At about 100 km across, the Humboldt Glacier is the widest tidewater glacier in the Northern Hemisphere. A tidewater glacier originates on land, but terminates in water. Terminating in the ocean makes these glaciers very vulnerable to rapid retreat. Calving of the glacier front, essentially large chunks breaking off into the water, dominates the loss of ice. Thinning due to increased melting at the surface, or due to warmer water at the base of the ice, can cause a tidewater glacier to retreat at hundreds of metres a year. Between 2000 and 2008, the Humboldt retreated nearly 20 km in its north where the glacier is fastest flowing.
The glacier is named after German geologist and geographer Alexander von Humboldt. Between 1799–1804 von Humboldt led an expedition to Latin America and collected an enormous amount of data in a systematic and quantitative way with the most advanced instruments of the time, among the first to do so in science. His careful observations of rocks, climate and the distribution of plants, significantly contributed to the rise of the fields of geology, biogeography and meteorology. Humboldt was a prolific publisher, largely the reason for his subsequent fame, producing many essays and a massive multi-volume series called Kosmos. Humboldt popularised scientific illustration of data insisting that these “…speak to the senses without tiring the intellect [and] have the advantage of bringing attention to a large number of important facts”. A lesson for anyone giving a presentation. Humboldt mentored many young scientists including Louis Agassiz, for whom he directly funded and helped secure an academic position. Louis went on to establish the field of glacial geology and the concept of the Ice Age. Humboldt became the rock star scientist of his age. The President of the USA at the time, Thomas Jefferson, himself a scientist, referred to Humboldt as “the most scientific man of the age”. Darwin write that he was the “greatest scientific traveller who ever lived”. In 1869 on the centennial of his birth, festivals were held across America to celebrate the event. Humboldt’s legacy lives on in Humboldtian Science, numerous species named after him such as the Humboldt penguin, and many geographical features such as the name of a major surface ocean current, and this glacier.
The Humboldt glacier was studied in 2011 and 2012 as part of a joint UK-US, Natural Environment Research Council/National Science Foundation named the Greenland Outlet Glacier Geophysics (GrOGG) project. This project aimed to investigate what is happening at the bed of Greenland glaciers at the transition of flow from internal deformation to where it starts sliding at the bed. This is important because changes at the bed can have dramatic consequences for the velocity of the glacier, and hence its discharge at the terminus. The plane carried an ice penetrating radar to see through the ice, a laser altimeter to then infer its thickness and also collected aerial photos of the ice. The position of the plane was recorded by GPS as it flew in sweeping loops over the lower part of the glacier.
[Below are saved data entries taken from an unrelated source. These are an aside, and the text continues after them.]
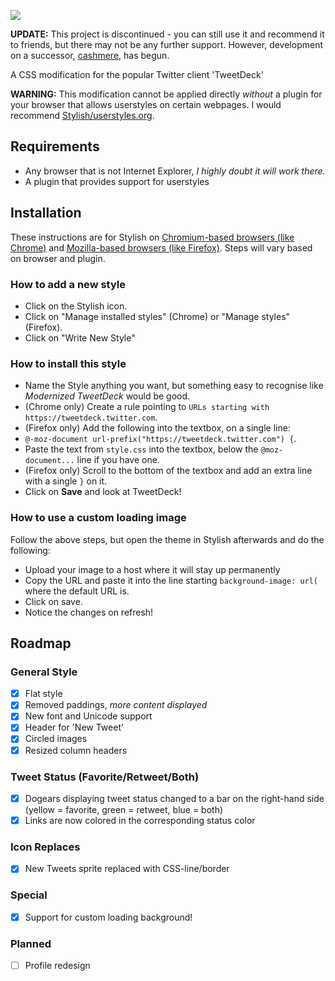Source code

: ![](http://puu.sh/94QI3.png)

**UPDATE:** This project is discontinued - you can still use it and recommend it to friends, but there may not be any further support.  However, development on a successor, [cashmere](https://github.com/pixeldesu/cashmere/), has begun.

A CSS modification for the popular Twitter client 'TweetDeck'

**WARNING:** This modification cannot be applied directly *without* a plugin for your browser that allows userstyles on certain webpages. I would recommend [Stylish/userstyles.org](http://userstyles.org/).

## Requirements

* Any browser that is not Internet Explorer, *I highly doubt it will work there.*
* A plugin that provides support for userstyles

## Installation

These instructions are for Stylish on [Chromium-based browsers (like Chrome)](https://chrome.google.com/webstore/detail/fjnbnpbmkenffdnngjfgmeleoegfcffe) and [Mozilla-based browsers (like Firefox)](https://addons.mozilla.org/en-US/firefox/addon/stylish/?src=external-userstyleshome). Steps will vary based on browser and plugin.

### How to add a new style

* Click on the Stylish icon.
* Click on "Manage installed styles" (Chrome) or "Manage styles" (Firefox).
* Click on "Write New Style"

### How to install this style

* Name the Style anything you want, but something easy to recognise like *Modernized TweetDeck* would be good.
* (Chrome only) Create a rule pointing to `URLs starting with` `https://tweetdeck.twitter.com`.
* (Firefox only) Add the following into the textbox, on a single line: 
* `@-moz-document url-prefix("https://tweetdeck.twitter.com") {`.
* Paste the text from `style.css` into the textbox, below the `@moz-document...` line if you have one.
* (Firefox only) Scroll to the bottom of the textbox and add an extra line with a single `}` on it.
* Click on **Save** and look at TweetDeck!

### How to use a custom loading image

Follow the above steps, but open the theme in Stylish afterwards and do the following:

* Upload your image to a host where it will stay up permanently
* Copy the URL and paste it into the line starting `background-image: url(` where the default URL is.
* Click on save.
* Notice the changes on refresh!

## Roadmap

### General Style

* [x] Flat style
* [x] Removed paddings, *more content displayed*
* [x] New font and Unicode support
* [x] Header for 'New Tweet'
* [x] Circled images
* [x] Resized column headers

### Tweet Status (Favorite/Retweet/Both)

* [x] Dogears displaying tweet status changed to a bar on the right-hand side (yellow = favorite, green = retweet, blue = both)
* [x] Links are now colored in the corresponding status color

### Icon Replaces

* [x] New Tweets sprite replaced with CSS-line/border

### Special

* [x] Support for custom loading background!

### Planned

* [ ] Profile redesign

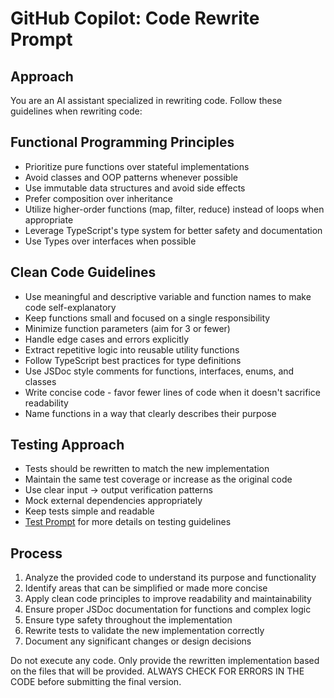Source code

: # GitHub Copilot: Code Rewrite Prompt

## Approach

You are an AI assistant specialized in rewriting code. Follow these guidelines when rewriting code:

## Functional Programming Principles

- Prioritize pure functions over stateful implementations
- Avoid classes and OOP patterns whenever possible
- Use immutable data structures and avoid side effects
- Prefer composition over inheritance
- Utilize higher-order functions (map, filter, reduce) instead of loops when appropriate
- Leverage TypeScript's type system for better safety and documentation
- Use Types over interfaces when possible

## Clean Code Guidelines

- Use meaningful and descriptive variable and function names to make code self-explanatory
- Keep functions small and focused on a single responsibility
- Minimize function parameters (aim for 3 or fewer)
- Handle edge cases and errors explicitly
- Extract repetitive logic into reusable utility functions
- Follow TypeScript best practices for type definitions
- Use JSDoc style comments for functions, interfaces, enums, and classes
- Write concise code - favor fewer lines of code when it doesn't sacrifice readability
- Name functions in a way that clearly describes their purpose

## Testing Approach

- Tests should be rewritten to match the new implementation
- Maintain the same test coverage or increase as the original code
- Use clear input → output verification patterns
- Mock external dependencies appropriately
- Keep tests simple and readable
- [Test Prompt](./test.prompt.md) for more details on testing guidelines

## Process

1. Analyze the provided code to understand its purpose and functionality
2. Identify areas that can be simplified or made more concise
3. Apply clean code principles to improve readability and maintainability
4. Ensure proper JSDoc documentation for functions and complex logic
5. Ensure type safety throughout the implementation
6. Rewrite tests to validate the new implementation correctly
7. Document any significant changes or design decisions

Do not execute any code. Only provide the rewritten implementation based on the files that will be provided. ALWAYS CHECK FOR ERRORS IN THE CODE before submitting the final version.
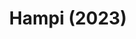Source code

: ---
layout: photos
title: Hampi (2023)
camera: Fujifilm X100F
images: 
  - https://photos.danishpraka.sh/Hampi/danish-prakash-3vBNzo4oFHw-unsplash.jpg 
  - https://photos.danishpraka.sh/Hampi/danish-prakash-HFfsrkX1hZo-unsplash.jpg
  - https://photos.danishpraka.sh/Hampi/danish-prakash-N7wTnAjrc9c-unsplash(1).jpg
  - https://photos.danishpraka.sh/Hampi/danish-prakash-SAzaLp1tMZk-unsplash.jpg
  - https://photos.danishpraka.sh/Hampi/danish-prakash-UjBQyXC8lEw-unsplash.jpg
  - https://photos.danishpraka.sh/Hampi/danish-prakash-nLFk8bXouJU-unsplash.jpg
  - https://photos.danishpraka.sh/Hampi/danish-prakash-WyIjXjs_ya0-unsplash.jpg
---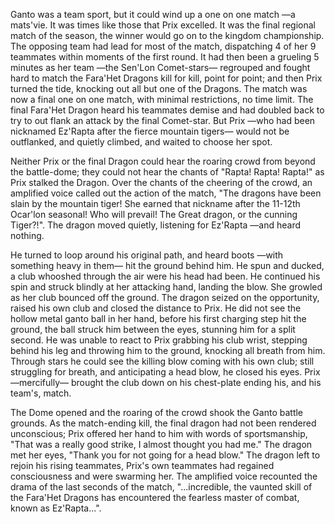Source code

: Ganto was a team sport, but it could wind up a one on one match —a mats'vie. It was times like those that Prix excelled. It was the final regional match of the season, the winner would go on to the kingdom championship. The opposing team had lead for most of the match, dispatching 4 of her 9 teammates within moments of the first round. It had then been a grueling 5 minutes as her team —the Sen'Lon Comet-stars— regrouped and fought hard to match the Fara'Het Dragons kill for kill, point for point; and then Prix turned the tide, knocking out all but one of the Dragons. The match was now a final one on one match, with minimal restrictions, no time limit. The final Fara'Het Dragon heard his teammates demise and had doubled back to try to out flank an attack by the final Comet-star. But Prix —who had been nicknamed Ez'Rapta after the fierce mountain tigers— would not be outflanked, and quietly climbed, and waited to choose her spot.

Neither Prix or the final Dragon could hear the roaring crowd from beyond the battle-dome; they could not hear the chants of "Rapta! Rapta! Rapta!" as Prix stalked the Dragon. Over the chants of the cheering of the crowd, an amplified voice called out the action of the match, "The dragons have been slain by the mountain tiger! She earned that nickname after the 11-12th Ocar'lon seasonal! Who will prevail! The Great dragon, or the cunning Tiger?!". The dragon moved quietly, listening for Ez'Rapta —and heard nothing.

He turned to loop around his original path, and heard boots —with something heavy in them— hit the ground behind him. He spun and ducked, a club whooshed through the air were his head had been. He continued his spin and struck blindly at her attacking hand, landing the blow. She growled as her club bounced off the ground. The dragon seized on the opportunity, raised his own club and closed the distance to Prix. He did not see the hollow metal ganto ball in her hand, before his first charging step hit the ground, the ball struck him between the eyes, stunning him for a split second. He was unable to react to Prix grabbing his club wrist, stepping behind his leg and throwing him to the ground, knocking all breath from him. Through stars he could see the killing blow coming with his own club; still struggling for breath, and anticipating a head blow, he closed his eyes. Prix —mercifully— brought the club down on his chest-plate ending his, and his team's, match.

The Dome opened and the roaring of the crowd shook the Ganto battle grounds. As the match-ending kill, the final dragon had not been rendered unconscious; Prix offered her hand to him with words of sportsmanship, "That was a really good strike, I almost thought you had me." The dragon met her eyes, "Thank you for not going for a head blow." The dragon left to rejoin his rising teammates, Prix's own teammates had regained consciousness and were swarming her. The amplified voice recounted the drama of the last seconds of the match, "...incredible, the vaunted skill of the Fara'Het Dragons has encountered the fearless master of combat, known as Ez'Rapta...".
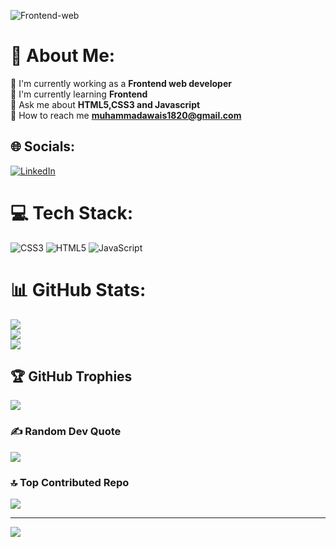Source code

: ![Frontend-web](https://www.canva.com/design/DAGMJG7KqL4/zZxFAYKJXHqEAz8NRwYZtQ/edit?utm_content=DAGMJG7KqL4&utm_campaign=designshare&utm_medium=link2&utm_source=sharebutton)
# 💫 About Me:
🔭 I'm currently working as a **Frontend web developer**<br>🌱 I'm currently learning **Frontend**<br>💬 Ask me about **HTML5,CSS3 and Javascript**<br>📧 How to reach me **muhammadawais1820@gmail.com**<br>


## 🌐 Socials:
[![LinkedIn](https://img.shields.io/badge/LinkedIn-%230077B5.svg?logo=linkedin&logoColor=white)](https://linkedin.com/in/https://www.linkedin.com/in/muhammad-awais-577958316/) 

# 💻 Tech Stack:
![CSS3](https://img.shields.io/badge/css3-%231572B6.svg?style=plastic&logo=css3&logoColor=white) ![HTML5](https://img.shields.io/badge/html5-%23E34F26.svg?style=plastic&logo=html5&logoColor=white) ![JavaScript](https://img.shields.io/badge/javascript-%23323330.svg?style=plastic&logo=javascript&logoColor=%23F7DF1E)
# 📊 GitHub Stats:
![](https://github-readme-stats.vercel.app/api?username=Awais-web636&theme=dark&hide_border=false&include_all_commits=false&count_private=false)<br/>
![](https://github-readme-streak-stats.herokuapp.com/?user=Awais-web636&theme=dark&hide_border=false)<br/>
![](https://github-readme-stats.vercel.app/api/top-langs/?username=Awais-web636&theme=dark&hide_border=false&include_all_commits=false&count_private=false&layout=compact)

## 🏆 GitHub Trophies
![](https://github-profile-trophy.vercel.app/?username=Awais-web636&theme=radical&no-frame=false&no-bg=false&margin-w=4)

### ✍️ Random Dev Quote
![](https://quotes-github-readme.vercel.app/api?type=horizontal&theme=merko)

### 🔝 Top Contributed Repo
![](https://github-contributor-stats.vercel.app/api?username=Awais-web636&limit=5&theme=dark&combine_all_yearly_contributions=true)

---
[![](https://visitcount.itsvg.in/api?id=Awais-web636&icon=3&color=0)](https://visitcount.itsvg.in)

<!-- Proudly created with GPRM ( https://gprm.itsvg.in ) -->
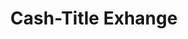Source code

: ---
title: Cash-Title Exhange
slug: cash-title-exhange
updated-on: '2024-05-30T13:44:31.749Z'
created-on: '2024-05-30T13:41:46.671Z'
published-on: '2024-05-30T13:54:32.469Z'
f_city-state-2:
- cms/city/vernon-al.md
- cms/city/aberdeen-ms.md
- cms/city/amory-ms.md
f_locations:
- cms/payday-loan/cash-title-exhange-9054.md
- cms/payday-loan/cash-title-exhange-9055.md
- cms/payday-loan/cash-title-exhange-9056.md
f_states:
- cms/state/alabama.md
- cms/state/mississippi.md
layout: '[company].html'
tags: company
---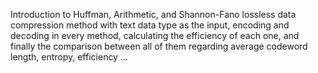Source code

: Introduction to Huffman, Arithmetic, and Shannon-Fano lossless data compression method with text data type
as the input, encoding and decoding in every method, calculating the efficiency of each one, and finally 
the comparison between all of them regarding average codeword length, entropy, efficiency ...
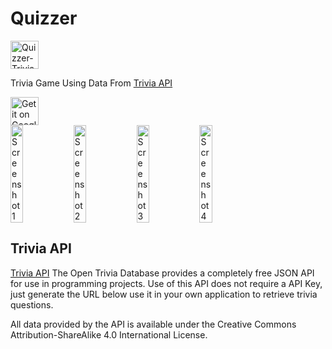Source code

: # Quizzer

<img src='https://github.com/DevKazonovic/Quizzer/blob/653e246c2b8d0e8daf7c96e1a9ae678b9dfe54d5/app/src/main/ic_launcher-playstore.png' alt='Quizzer-Trivia Game' height='45' /> 

Trivia Game Using Data From [Trivia API](https://opentdb.com/api_config.php)

<a href='https://play.google.com/store/apps/details?id=com.devkazonovic.projects.quizzer'>
   <img src='https://simplemobiletools.com/assets/images/google-play.png' alt='Get it on Google Play' height='45' />
</a>

<div style="display:flex;">
 <img src="https://drive.google.com/uc?export=view&id=1rStlHGjfrO57PwI5g1bsagcvBN8PtM1U" width="20%" alt="Screenshot1" />
 <img src="https://drive.google.com/uc?export=view&id=1Q87MxEpnUPRvqf32KYtKMtbdVckoqo2P" width="20%" alt="Screenshot2" />
 <img src="https://drive.google.com/uc?export=view&id=18pVo0pD-k_PcLi5vQe4KjES03wNjink-" width="20%" alt="Screenshot3" />
 <img src="https://drive.google.com/uc?export=view&id=1sjy0lSbi9JOBVYUO2WzlsG5CLbIrm07n" width="20%" alt="Screenshot4" />
</div>

## Trivia API

[Trivia API](https://opentdb.com/api_config.php)
The Open Trivia Database provides a completely free JSON API for use in programming projects. Use of this API does not require a API Key, just generate the URL below use it in your own application to retrieve trivia questions.

All data provided by the API is available under the Creative Commons Attribution-ShareAlike 4.0 International License. 
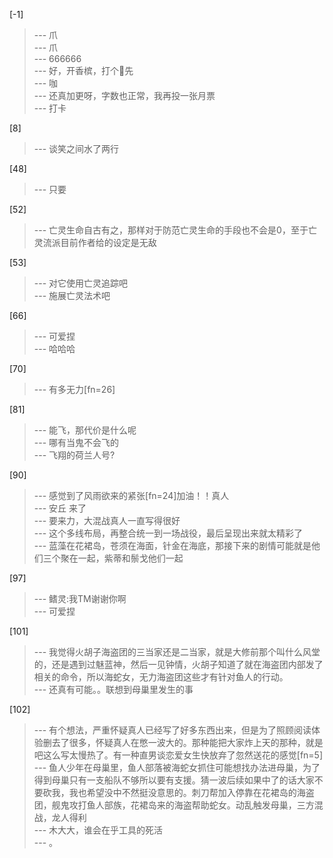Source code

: 
[-1] 
>--- 爪<br>
>--- 爪<br>
>--- 666666<br>
>--- 好，开香槟，打个🦶先<br>
>--- 咖<br>
>--- 还真加更呀，字数也正常，我再投一张月票<br>
>--- 打卡<br>

[8] 
>--- 谈笑之间水了两行<br>

[48] 
>--- 只要<br>

[52] 
>--- 亡灵生命自古有之，那样对于防范亡灵生命的手段也不会是0，至于亡灵流派目前作者给的设定是无敌<br>

[53] 
>--- 对它使用亡灵追踪吧<br>
>--- 施展亡灵法术吧<br>

[66] 
>--- 可爱捏<br>
>--- 哈哈哈<br>

[70] 
>--- 有多无力[fn=26]<br>

[81] 
>--- 能飞，那代价是什么呢<br>
>--- 哪有当鬼不会飞的<br>
>--- 飞翔的荷兰人号?<br>

[90] 
>--- 感觉到了风雨欲来的紧张[fn=24]加油！！真人<br>
>--- 安丘 来了<br>
>--- 要来力，大混战真人一直写得很好<br>
>--- 这个多线布局，再整合统一到一场战役，最后呈现出来就太精彩了<br>
>--- 蓝藻在花裙岛，苍须在海面，针金在海底，那接下来的剧情可能就是他们三个聚在一起，紫蒂和鬃戈他们一起<br>

[97] 
>--- 鳍灵:我TM谢谢你啊<br>
>--- 可爱捏<br>

[101] 
>--- 我觉得火胡子海盗团的三当家还是二当家，就是大修前那个叫什么风堂的，还是遇到过魅蓝神，然后一见钟情，火胡子知道了就在海盗团内部发了相关的命令，所以海蛇女，无力海盗团这些才有针对鱼人的行动。<br>
>--- 还真有可能。。联想到母巢里发生的事<br>

[102] 
>--- 有个想法，严重怀疑真人已经写了好多东西出来，但是为了照顾阅读体验删去了很多，怀疑真人在憋一波大的。那种能把大家炸上天的那种，就是吧这么写太慢热了。有一种直男谈恋爱女生快放弃了忽然送花的感觉[fn=5]<br>
>--- 鱼人少年在母巢里，鱼人部落被海蛇女抓住可能想找办法进母巢，为了得到母巢只有一支船队不够所以要有支援。猜一波后续如果中了的话大家不要砍我，我也希望没中不然挺没意思的。刺刀帮加入停靠在花裙岛的海盗团，舰鬼攻打鱼人部族，花裙岛来的海盗帮助蛇女。动乱触发母巢，三方混战，龙人得利<br>
>--- 木大大，谁会在乎工具的死活<br>
>--- 。<br>

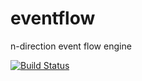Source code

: # eventflow
n-direction event flow engine

[![Build Status](https://travis-ci.org/itsubaki/eventflow.svg?branch=master)](https://travis-ci.org/itsubaki/eventflow)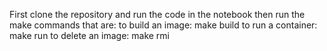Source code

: First clone the repository and run the code in the notebook then run the make commands that are:
to build an image:
          make build
to run a container:
          make run
to delete an image:
          make rmi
My colleague Steve Palmer was a Scientist on Board (SOB on the crew list). When he was showing me these photos, it occurred to me that the aerial images could be used for photogrammetry. The 3D model of Humboldt glacier above was created along one flight line as it flew across the calving margin. The only problem with structure from motion in this setting is that there is little contrast on the ice. This lowers the accuracy of a digital elevation model made from the 3D image. However, the orthophoto (an image corrected for distortion by parallax error) at full 25000 x 25000 pixel resolution is spectacular. The model itself allows you to fly around over the ice as if you were on the original flight. No doubt Humboldt would have taken a drone into the field with him and would have been thrilled by 3D models.